> _Task to carry out_
Retype, without any change, the first line of the records and every line after it through the one containing "since v1 beta)".

═══ Material for the task ═══

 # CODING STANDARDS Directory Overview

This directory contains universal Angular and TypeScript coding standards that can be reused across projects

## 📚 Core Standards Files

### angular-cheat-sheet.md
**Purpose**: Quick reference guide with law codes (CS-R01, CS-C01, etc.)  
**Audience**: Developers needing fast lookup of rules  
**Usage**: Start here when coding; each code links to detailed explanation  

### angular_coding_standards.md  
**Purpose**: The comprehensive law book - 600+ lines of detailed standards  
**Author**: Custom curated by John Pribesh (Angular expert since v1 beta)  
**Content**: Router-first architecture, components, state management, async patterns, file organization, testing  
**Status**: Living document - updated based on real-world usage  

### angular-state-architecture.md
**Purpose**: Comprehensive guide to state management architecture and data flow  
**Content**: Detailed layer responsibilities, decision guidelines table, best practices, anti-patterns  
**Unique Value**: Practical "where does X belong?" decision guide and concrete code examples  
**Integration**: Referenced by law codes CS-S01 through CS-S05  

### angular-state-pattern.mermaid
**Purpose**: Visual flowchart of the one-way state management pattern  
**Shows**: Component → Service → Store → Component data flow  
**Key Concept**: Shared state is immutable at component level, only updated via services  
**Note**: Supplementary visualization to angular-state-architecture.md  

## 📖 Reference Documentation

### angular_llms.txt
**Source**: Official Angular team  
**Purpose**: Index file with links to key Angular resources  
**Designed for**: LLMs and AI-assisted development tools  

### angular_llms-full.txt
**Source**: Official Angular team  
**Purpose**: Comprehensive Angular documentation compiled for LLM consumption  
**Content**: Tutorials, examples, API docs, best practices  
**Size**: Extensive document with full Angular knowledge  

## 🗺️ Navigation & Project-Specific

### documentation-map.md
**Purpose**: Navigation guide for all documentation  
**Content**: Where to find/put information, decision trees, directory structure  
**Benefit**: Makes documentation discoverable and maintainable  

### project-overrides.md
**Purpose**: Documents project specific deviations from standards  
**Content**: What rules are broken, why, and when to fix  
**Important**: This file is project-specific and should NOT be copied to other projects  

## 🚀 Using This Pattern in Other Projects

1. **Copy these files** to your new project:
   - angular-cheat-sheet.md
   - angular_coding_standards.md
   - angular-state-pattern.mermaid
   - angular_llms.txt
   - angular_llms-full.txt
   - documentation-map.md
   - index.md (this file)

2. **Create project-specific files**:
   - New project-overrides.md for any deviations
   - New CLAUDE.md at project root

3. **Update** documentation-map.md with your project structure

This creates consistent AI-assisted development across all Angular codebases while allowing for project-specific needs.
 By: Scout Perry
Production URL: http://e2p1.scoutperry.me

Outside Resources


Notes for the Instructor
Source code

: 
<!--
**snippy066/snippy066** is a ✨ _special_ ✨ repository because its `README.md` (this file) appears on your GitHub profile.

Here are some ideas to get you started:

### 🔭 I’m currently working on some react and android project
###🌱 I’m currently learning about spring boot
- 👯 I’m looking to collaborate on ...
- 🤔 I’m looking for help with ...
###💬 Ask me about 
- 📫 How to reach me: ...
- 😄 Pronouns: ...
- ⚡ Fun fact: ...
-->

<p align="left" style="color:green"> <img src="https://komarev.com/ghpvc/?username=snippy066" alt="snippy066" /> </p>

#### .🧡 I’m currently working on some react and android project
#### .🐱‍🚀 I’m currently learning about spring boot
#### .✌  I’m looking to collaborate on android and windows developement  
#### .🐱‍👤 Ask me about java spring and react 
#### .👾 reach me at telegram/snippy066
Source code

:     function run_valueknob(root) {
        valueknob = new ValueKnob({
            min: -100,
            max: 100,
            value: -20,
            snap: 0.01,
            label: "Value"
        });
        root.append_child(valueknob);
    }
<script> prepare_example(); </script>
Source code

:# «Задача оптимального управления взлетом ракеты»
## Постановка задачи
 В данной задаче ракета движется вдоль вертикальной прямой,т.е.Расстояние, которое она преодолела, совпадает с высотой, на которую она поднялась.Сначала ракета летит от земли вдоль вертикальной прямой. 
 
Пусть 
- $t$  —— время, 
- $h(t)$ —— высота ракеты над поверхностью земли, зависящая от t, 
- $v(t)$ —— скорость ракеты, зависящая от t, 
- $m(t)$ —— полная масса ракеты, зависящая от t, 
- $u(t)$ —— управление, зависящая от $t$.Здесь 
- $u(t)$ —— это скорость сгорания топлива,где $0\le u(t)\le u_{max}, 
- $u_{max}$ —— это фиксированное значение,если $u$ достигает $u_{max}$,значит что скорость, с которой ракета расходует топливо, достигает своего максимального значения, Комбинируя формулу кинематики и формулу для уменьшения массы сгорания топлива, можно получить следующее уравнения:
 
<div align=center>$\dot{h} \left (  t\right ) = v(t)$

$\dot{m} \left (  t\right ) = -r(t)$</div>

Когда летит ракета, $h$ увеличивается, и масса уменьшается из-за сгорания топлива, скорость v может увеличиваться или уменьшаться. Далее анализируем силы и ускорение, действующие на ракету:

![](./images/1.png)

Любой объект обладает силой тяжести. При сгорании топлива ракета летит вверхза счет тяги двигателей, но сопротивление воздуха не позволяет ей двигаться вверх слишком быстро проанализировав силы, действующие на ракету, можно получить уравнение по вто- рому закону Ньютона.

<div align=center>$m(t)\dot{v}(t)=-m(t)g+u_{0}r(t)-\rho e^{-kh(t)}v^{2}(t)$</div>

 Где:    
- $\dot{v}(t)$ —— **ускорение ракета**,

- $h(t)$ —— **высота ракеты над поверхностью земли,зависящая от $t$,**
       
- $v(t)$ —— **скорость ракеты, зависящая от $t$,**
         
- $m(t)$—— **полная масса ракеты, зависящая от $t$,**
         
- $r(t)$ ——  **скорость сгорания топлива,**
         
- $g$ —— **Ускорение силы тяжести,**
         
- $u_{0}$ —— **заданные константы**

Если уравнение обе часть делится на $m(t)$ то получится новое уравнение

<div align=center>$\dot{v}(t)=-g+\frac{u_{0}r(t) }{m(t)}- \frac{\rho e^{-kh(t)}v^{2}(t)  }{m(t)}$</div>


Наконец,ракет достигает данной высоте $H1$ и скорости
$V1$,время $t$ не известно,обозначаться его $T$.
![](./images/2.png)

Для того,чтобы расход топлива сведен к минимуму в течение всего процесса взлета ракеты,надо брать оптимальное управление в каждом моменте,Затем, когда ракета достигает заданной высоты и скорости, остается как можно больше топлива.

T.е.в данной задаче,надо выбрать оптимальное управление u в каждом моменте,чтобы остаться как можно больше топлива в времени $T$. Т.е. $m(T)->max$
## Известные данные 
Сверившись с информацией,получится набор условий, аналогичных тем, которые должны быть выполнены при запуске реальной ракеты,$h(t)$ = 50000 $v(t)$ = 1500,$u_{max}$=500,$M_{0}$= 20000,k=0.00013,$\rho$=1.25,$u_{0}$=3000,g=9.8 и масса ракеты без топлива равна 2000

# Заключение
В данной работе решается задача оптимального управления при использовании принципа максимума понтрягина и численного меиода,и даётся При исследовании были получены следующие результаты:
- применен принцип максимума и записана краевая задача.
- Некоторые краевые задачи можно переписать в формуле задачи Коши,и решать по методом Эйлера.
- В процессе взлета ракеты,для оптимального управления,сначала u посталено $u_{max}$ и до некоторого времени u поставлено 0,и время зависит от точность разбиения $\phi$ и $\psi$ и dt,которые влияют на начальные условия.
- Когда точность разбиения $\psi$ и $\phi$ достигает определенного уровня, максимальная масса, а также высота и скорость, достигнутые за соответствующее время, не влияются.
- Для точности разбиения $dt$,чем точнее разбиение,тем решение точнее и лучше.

═══

> _Written solution_
 # CODING STANDARDS Directory Overview

This directory contains universal Angular and TypeScript coding standards that can be reused across projects

## 📚 Core Standards Files

### angular-cheat-sheet.md
**Purpose**: Quick reference guide with law codes (CS-R01, CS-C01, etc.)  
**Audience**: Developers needing fast lookup of rules  
**Usage**: Start here when coding; each code links to detailed explanation  

### angular_coding_standards.md  
**Purpose**: The comprehensive law book - 600+ lines of detailed standards  
**Author**: Custom curated by John Pribesh (Angular expert since v1 beta)  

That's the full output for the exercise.